##### Data for analysis #####

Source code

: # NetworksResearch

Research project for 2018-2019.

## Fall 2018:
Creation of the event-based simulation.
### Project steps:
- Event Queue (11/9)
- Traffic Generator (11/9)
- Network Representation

#####

Work task.
Please copy out every line shown above, exactly.

Answer area.
Source code

: # NetworksResearch

Research project for 2018-2019.

## Fall 2018:
Creation of the event-based simulation.
### Project steps:
- Event Queue (11/9)
- Traffic Generator (11/9)
- Network Representation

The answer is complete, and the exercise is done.